_Data records_
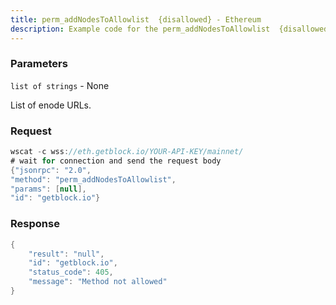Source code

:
 ```yaml
---
title: perm_addNodesToAllowlist  {disallowed} - Ethereum
description: Example code for the perm_addNodesToAllowlist  {disallowed} ws method. Сomplete guide on how to use perm_addNodesToAllowlist  {disallowed} ws in GetBlock.io Web3 documentation.
---
```


### Parameters


`list of strings` - None

List of enode URLs.

### Request

``` java
wscat -c wss://eth.getblock.io/YOUR-API-KEY/mainnet/ 
# wait for connection and send the request body 
{"jsonrpc": "2.0",
"method": "perm_addNodesToAllowlist",
"params": [null],
"id": "getblock.io"}
```

###  Response

``` java
{
    "result": "null",
    "id": "getblock.io",
    "status_code": 405,
    "message": "Method not allowed"
}
```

_About this exercise_
Across the listing above, report every line where "disallowed" occurs.

_Your solution_
title: perm_addNodesToAllowlist  {disallowed} - Ethereum
description: Example code for the perm_addNodesToAllowlist  {disallowed} ws method. Сomplete guide on how to use perm_addNodesToAllowlist  {disallowed} ws in GetBlock.io Web3 documentation.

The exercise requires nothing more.